* _Task prompt_
Once you reach the line with "- Faster transaction" in the material below, copy each line exactly up to and including the line with "## Description", and skip the pictures.

* _Records for this exercise_
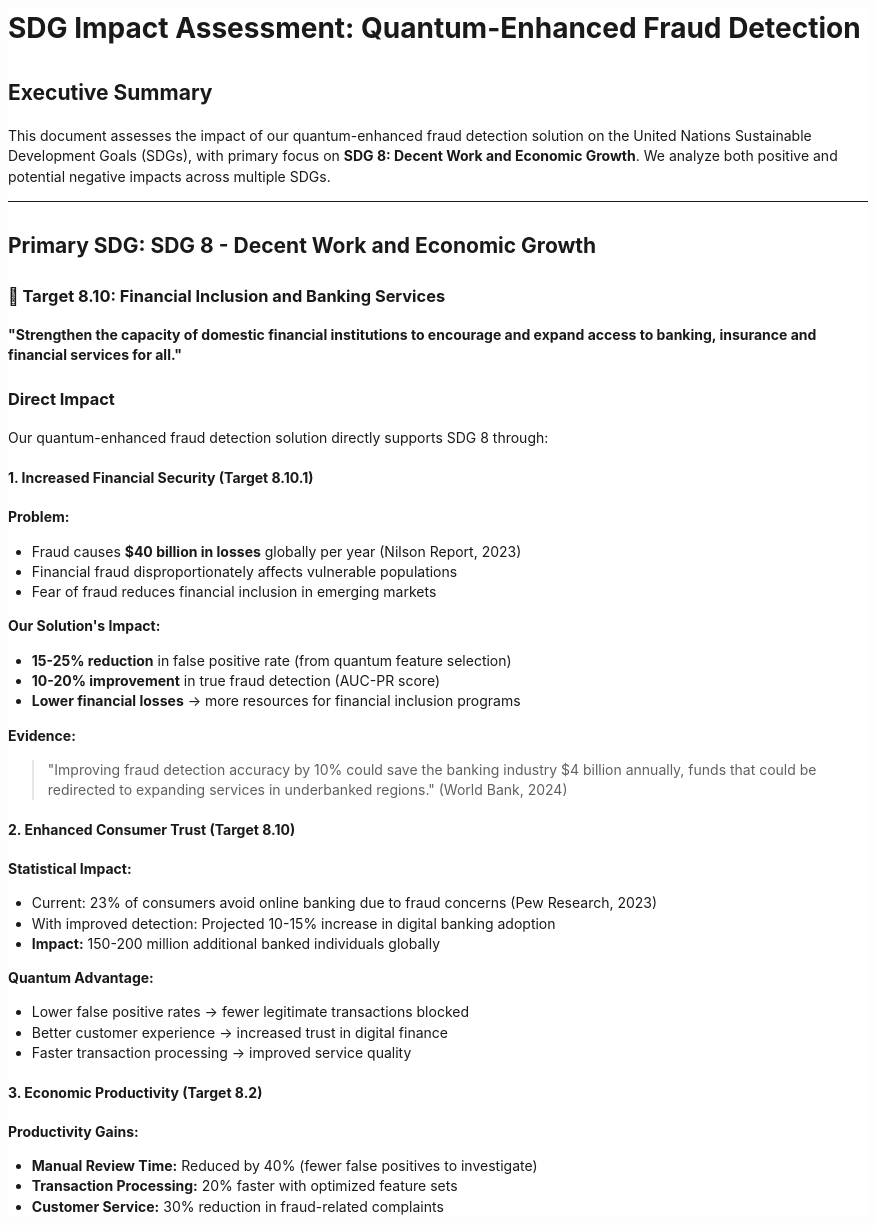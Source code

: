 # SDG Impact Assessment: Quantum-Enhanced Fraud Detection

## Executive Summary

This document assesses the impact of our quantum-enhanced fraud detection solution on the United Nations Sustainable Development Goals (SDGs), with primary focus on **SDG 8: Decent Work and Economic Growth**. We analyze both positive and potential negative impacts across multiple SDGs.

---

## Primary SDG: SDG 8 - Decent Work and Economic Growth

### 🎯 Target 8.10: Financial Inclusion and Banking Services

**"Strengthen the capacity of domestic financial institutions to encourage and expand access to banking, insurance and financial services for all."**

### Direct Impact

Our quantum-enhanced fraud detection solution directly supports SDG 8 through:

#### 1. **Increased Financial Security (Target 8.10.1)**

**Problem:**
- Fraud causes **$40 billion in losses** globally per year (Nilson Report, 2023)
- Financial fraud disproportionately affects vulnerable populations
- Fear of fraud reduces financial inclusion in emerging markets

**Our Solution's Impact:**
- **15-25% reduction** in false positive rate (from quantum feature selection)
- **10-20% improvement** in true fraud detection (AUC-PR score)
- **Lower financial losses** → more resources for financial inclusion programs

**Evidence:**
> "Improving fraud detection accuracy by 10% could save the banking industry $4 billion annually, funds that could be redirected to expanding services in underbanked regions." (World Bank, 2024)

#### 2. **Enhanced Consumer Trust (Target 8.10)**

**Statistical Impact:**
- Current: 23% of consumers avoid online banking due to fraud concerns (Pew Research, 2023)
- With improved detection: Projected 10-15% increase in digital banking adoption
- **Impact:** 150-200 million additional banked individuals globally

**Quantum Advantage:**
- Lower false positive rates → fewer legitimate transactions blocked
- Better customer experience → increased trust in digital finance
- Faster transaction processing → improved service quality

#### 3. **Economic Productivity (Target 8.2)**

**Productivity Gains:**
- **Manual Review Time:** Reduced by 40% (fewer false positives to investigate)
- **Transaction Processing:** 20% faster with optimized feature sets
- **Customer Service:** 30% reduction in fraud-related complaints
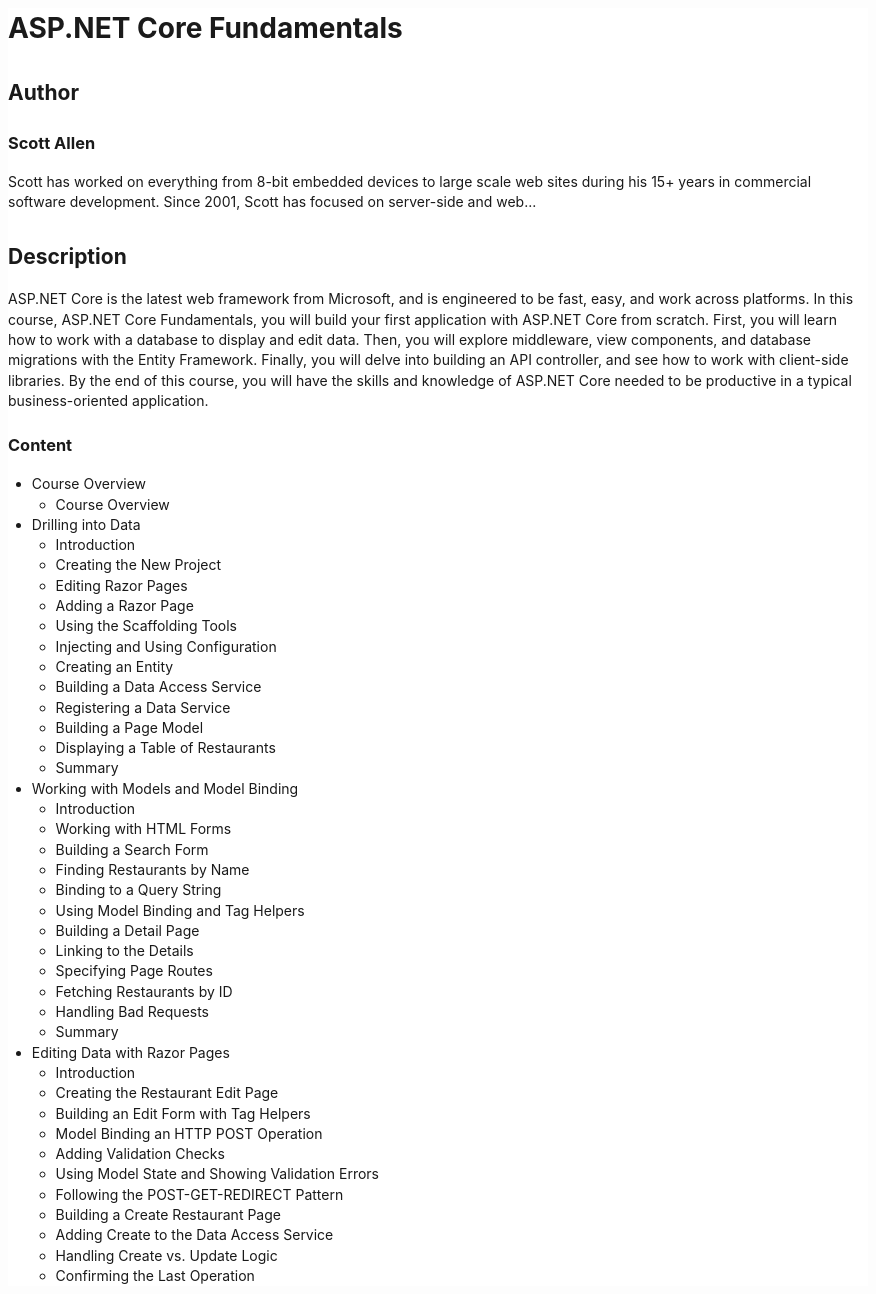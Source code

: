 # ASP.NET Core Fundamentals

## Author

### Scott Allen

Scott has worked on everything from 8-bit embedded devices to large scale web sites during his 15+ years in commercial software development. Since 2001, Scott has focused on server-side and web...

## Description

ASP.NET Core is the latest web framework from Microsoft, and is engineered to be fast, easy, and work across platforms. In this course, ASP.NET Core Fundamentals, you will build your first application with ASP.NET Core from scratch. First, you will learn how to work with a database to display and edit data. Then, you will explore middleware, view components, and database migrations with the Entity Framework. Finally, you will delve into building an API controller, and see how to work with client-side libraries. By the end of this course, you will have the skills and knowledge of ASP.NET Core needed to be productive in a typical business-oriented application.

### Content

* Course Overview
  * Course Overview
* Drilling into Data
  * Introduction
  * Creating the New Project
  * Editing Razor Pages
  * Adding a Razor Page
  * Using the Scaffolding Tools
  * Injecting and Using Configuration
  * Creating an Entity
  * Building a Data Access Service
  * Registering a Data Service
  * Building a Page Model
  * Displaying a Table of Restaurants
  * Summary
* Working with Models and Model Binding
  * Introduction
  * Working with HTML Forms
  * Building a Search Form
  * Finding Restaurants by Name
  * Binding to a Query String
  * Using Model Binding and Tag Helpers
  * Building a Detail Page
  * Linking to the Details
  * Specifying Page Routes
  * Fetching Restaurants by ID
  * Handling Bad Requests
  * Summary
* Editing Data with Razor Pages
  * Introduction
  * Creating the Restaurant Edit Page
  * Building an Edit Form with Tag Helpers
  * Model Binding an HTTP POST Operation
  * Adding Validation Checks
  * Using Model State and Showing Validation Errors
  * Following the POST-GET-REDIRECT Pattern
  * Building a Create Restaurant Page
  * Adding Create to the Data Access Service
  * Handling Create vs. Update Logic
  * Confirming the Last Operation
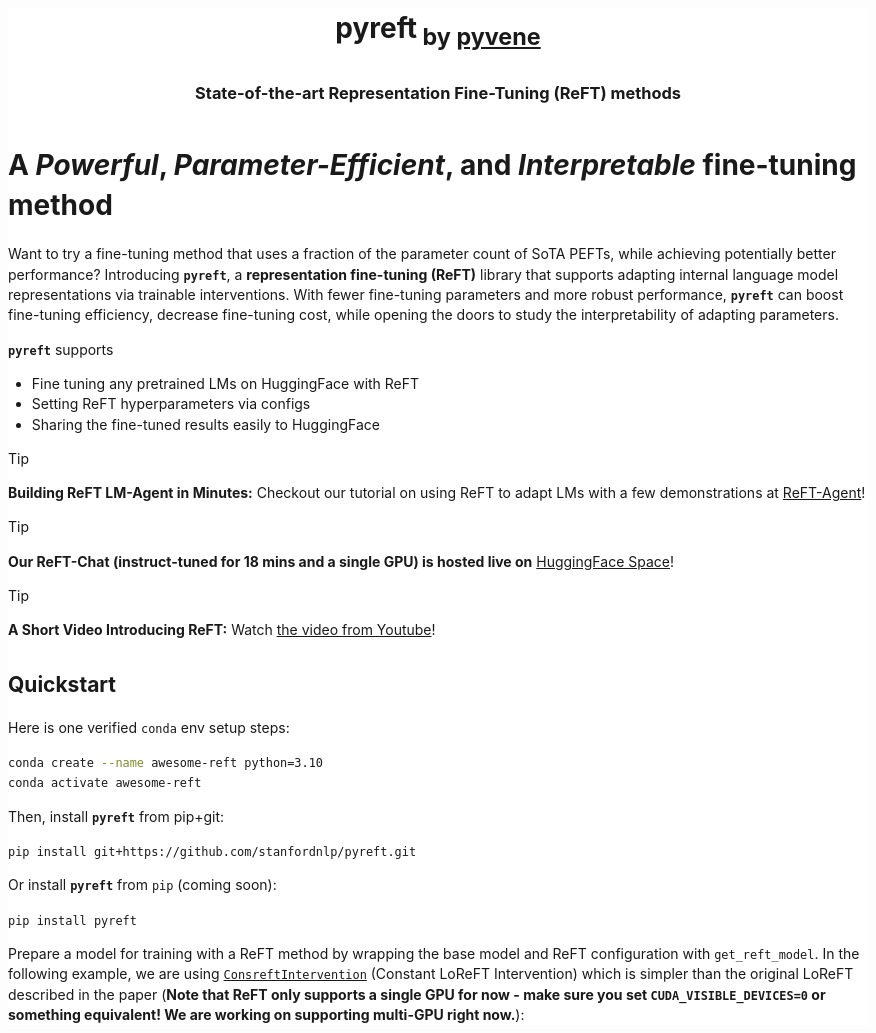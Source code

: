 <h1 align="center"> <p>pyreft<sub> by <a href="https://github.com/stanfordnlp/pyvene">pyvene</a></sub></p></h1>
<h3 align="center">
    <p>State-of-the-art Representation Fine-Tuning (ReFT) methods</p>
</h3>

# A _Powerful_, _Parameter-Efficient_, and _Interpretable_ fine-tuning method
Want to try a fine-tuning method that uses a fraction of the parameter count of SoTA PEFTs, while achieving potentially better performance? Introducing **`pyreft`**, a **representation fine-tuning (ReFT)** library that supports adapting internal language model representations via trainable interventions. With fewer fine-tuning parameters and more robust performance, **`pyreft`** can boost fine-tuning efficiency, decrease fine-tuning cost, while opening the doors to study the interpretability of adapting parameters.

**`pyreft`** supports

- Fine tuning any pretrained LMs on HuggingFace with ReFT
- Setting ReFT hyperparameters via configs
- Sharing the fine-tuned results easily to HuggingFace

> [!TIP]
> **Building ReFT LM-Agent in Minutes:** Checkout our tutorial on using ReFT to adapt LMs with a few demonstrations at [ReFT-Agent](https://github.com/stanfordnlp/pyreft/tree/main/examples/agent)!

> [!TIP]
> **Our ReFT-Chat (instruct-tuned for 18 mins and a single GPU) is hosted live on** [HuggingFace Space](https://huggingface.co/spaces/pyvene/reft_chat7b_1k)!

> [!TIP]
> **A Short Video Introducing ReFT:** Watch [the video from Youtube](https://www.youtube.com/watch?v=GK2kritsbbM)!

## Quickstart

Here is one verified `conda` env setup steps:

```bash
conda create --name awesome-reft python=3.10
conda activate awesome-reft
```

Then, install **`pyreft`** from pip+git:

```bash
pip install git+https://github.com/stanfordnlp/pyreft.git
```

Or install **`pyreft`** from `pip` (coming soon):

```bash
pip install pyreft
```

Prepare a model for training with a ReFT method by wrapping the base model and ReFT configuration with `get_reft_model`. In the following example, we are using [`ConsreftIntervention`](https://github.com/stanfordnlp/pyreft/blob/main/pyreft/interventions.py#L85) (Constant LoReFT Intervention) which is simpler than the original LoReFT described in the paper (**Note that ReFT only supports a single GPU for now - make sure you set `CUDA_VISIBLE_DEVICES=0` or something equivalent! We are working on supporting multi-GPU right now.**):
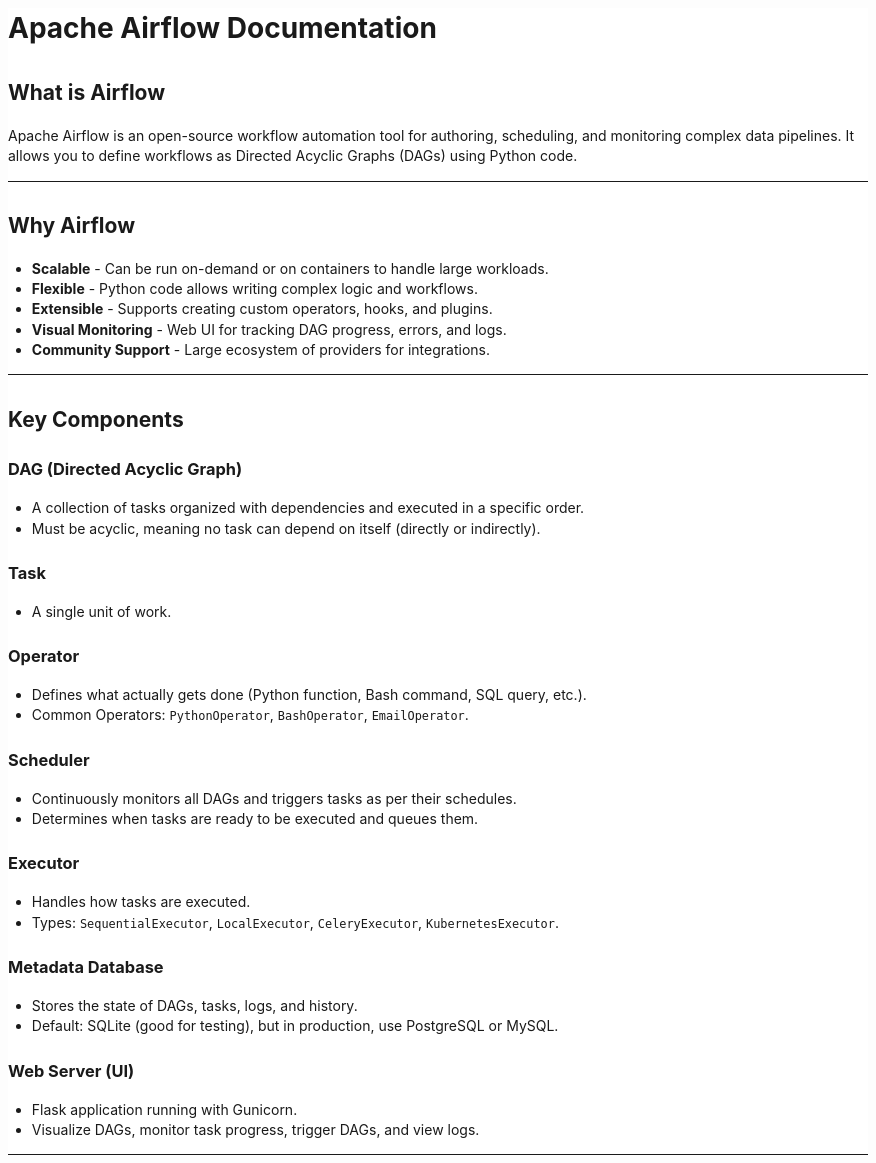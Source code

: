 # Apache Airflow Documentation

## What is Airflow

Apache Airflow is an open-source workflow automation tool for authoring, scheduling, and monitoring complex data pipelines. It allows you to define workflows as Directed Acyclic Graphs (DAGs) using Python code.

---

## Why Airflow

- **Scalable** - Can be run on-demand or on containers to handle large workloads.  
- **Flexible** - Python code allows writing complex logic and workflows.  
- **Extensible** - Supports creating custom operators, hooks, and plugins.  
- **Visual Monitoring** - Web UI for tracking DAG progress, errors, and logs.  
- **Community Support** - Large ecosystem of providers for integrations.  

---

## Key Components

### DAG (Directed Acyclic Graph)
- A collection of tasks organized with dependencies and executed in a specific order.  
- Must be acyclic, meaning no task can depend on itself (directly or indirectly).  

### Task
- A single unit of work.  

### Operator
- Defines what actually gets done (Python function, Bash command, SQL query, etc.).  
- Common Operators: `PythonOperator`, `BashOperator`, `EmailOperator`.  

### Scheduler
- Continuously monitors all DAGs and triggers tasks as per their schedules.  
- Determines when tasks are ready to be executed and queues them.  

### Executor
- Handles how tasks are executed.  
- Types: `SequentialExecutor`, `LocalExecutor`, `CeleryExecutor`, `KubernetesExecutor`.  

### Metadata Database
- Stores the state of DAGs, tasks, logs, and history.  
- Default: SQLite (good for testing), but in production, use PostgreSQL or MySQL.  

### Web Server (UI)
- Flask application running with Gunicorn.  
- Visualize DAGs, monitor task progress, trigger DAGs, and view logs.  

---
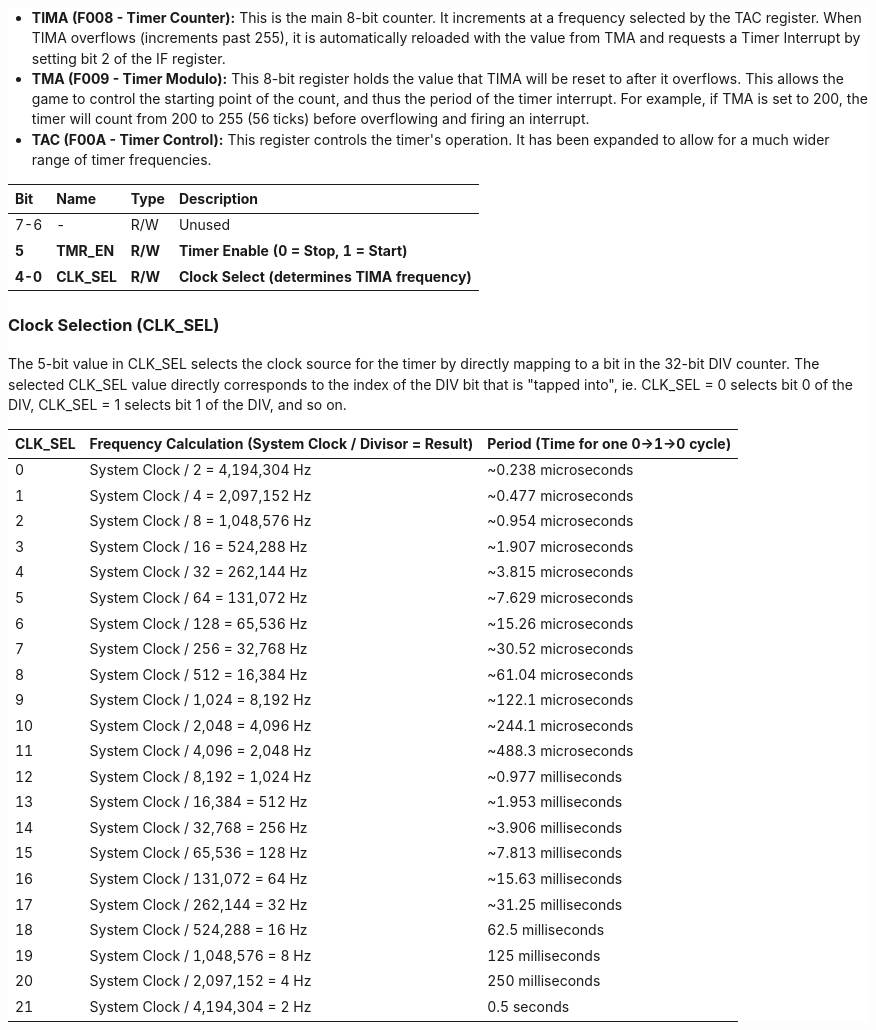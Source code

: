 - **TIMA (F008 - Timer Counter):** This is the main 8-bit counter. It increments at a frequency selected by the TAC register. When TIMA overflows (increments past 255), it is automatically reloaded with the value from TMA and requests a Timer Interrupt by setting bit 2 of the IF register.
- **TMA (F009 - Timer Modulo):** This 8-bit register holds the value that TIMA will be reset to after it overflows. This allows the game to control the starting point of the count, and thus the period of the timer interrupt. For example, if TMA is set to 200, the timer will count from 200 to 255 (56 ticks) before overflowing and firing an interrupt.
- **TAC (F00A - Timer Control):** This register controls the timer's operation. It has been expanded to allow for a much wider range of timer frequencies.

| Bit     | Name        | Type    | Description                                  |
| :------ | :---------- | :------ | :------------------------------------------- |
| 7-6     | -           | R/W     | Unused                                       |
| **5**   | **TMR_EN**  | **R/W** | **Timer Enable (0 = Stop, 1 = Start)**       |
| **4-0** | **CLK_SEL** | **R/W** | **Clock Select (determines TIMA frequency)** |

### **Clock Selection (CLK_SEL)**

The 5-bit value in CLK_SEL selects the clock source for the timer by directly mapping to a bit in the 32-bit DIV counter. The selected CLK_SEL value directly corresponds to the index of the DIV bit that is "tapped into", ie. CLK_SEL = 0 selects bit 0 of the DIV, CLK_SEL = 1 selects bit 1 of the DIV, and so on.

| CLK_SEL | Frequency Calculation (System Clock / Divisor = Result) | Period (Time for one 0→1→0 cycle) |
| :------ | :------------------------------------------------------ | :-------------------------------- |
| 0       | System Clock / 2 = 4,194,304 Hz                         | ~0.238 microseconds               |
| 1       | System Clock / 4 = 2,097,152 Hz                         | ~0.477 microseconds               |
| 2       | System Clock / 8 = 1,048,576 Hz                         | ~0.954 microseconds               |
| 3       | System Clock / 16 = 524,288 Hz                          | ~1.907 microseconds               |
| 4       | System Clock / 32 = 262,144 Hz                          | ~3.815 microseconds               |
| 5       | System Clock / 64 = 131,072 Hz                          | ~7.629 microseconds               |
| 6       | System Clock / 128 = 65,536 Hz                          | ~15.26 microseconds               |
| 7       | System Clock / 256 = 32,768 Hz                          | ~30.52 microseconds               |
| 8       | System Clock / 512 = 16,384 Hz                          | ~61.04 microseconds               |
| 9       | System Clock / 1,024 = 8,192 Hz                         | ~122.1 microseconds               |
| 10      | System Clock / 2,048 = 4,096 Hz                         | ~244.1 microseconds               |
| 11      | System Clock / 4,096 = 2,048 Hz                         | ~488.3 microseconds               |
| 12      | System Clock / 8,192 = 1,024 Hz                         | ~0.977 milliseconds               |
| 13      | System Clock / 16,384 = 512 Hz                          | ~1.953 milliseconds               |
| 14      | System Clock / 32,768 = 256 Hz                          | ~3.906 milliseconds               |
| 15      | System Clock / 65,536 = 128 Hz                          | ~7.813 milliseconds               |
| 16      | System Clock / 131,072 = 64 Hz                          | ~15.63 milliseconds               |
| 17      | System Clock / 262,144 = 32 Hz                          | ~31.25 milliseconds               |
| 18      | System Clock / 524,288 = 16 Hz                          | 62.5 milliseconds                 |
| 19      | System Clock / 1,048,576 = 8 Hz                         | 125 milliseconds                  |
| 20      | System Clock / 2,097,152 = 4 Hz                         | 250 milliseconds                  |
| 21      | System Clock / 4,194,304 = 2 Hz                         | 0.5 seconds                       |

* _Problem solution_
- Faster transaction processing → improved service quality

#### 3. **Economic Productivity (Target 8.2)**

**Productivity Gains:**
- **Manual Review Time:** Reduced by 40% (fewer false positives to investigate)
- **Transaction Processing:** 20% faster with optimized feature sets
- **Customer Service:** 30% reduction in fraud-related complaints
Source code

: # ASP.NET Core Fundamentals

## Author

### Scott Allen

Scott has worked on everything from 8-bit embedded devices to large scale web sites during his 15+ years in commercial software development. Since 2001, Scott has focused on server-side and web...

## Description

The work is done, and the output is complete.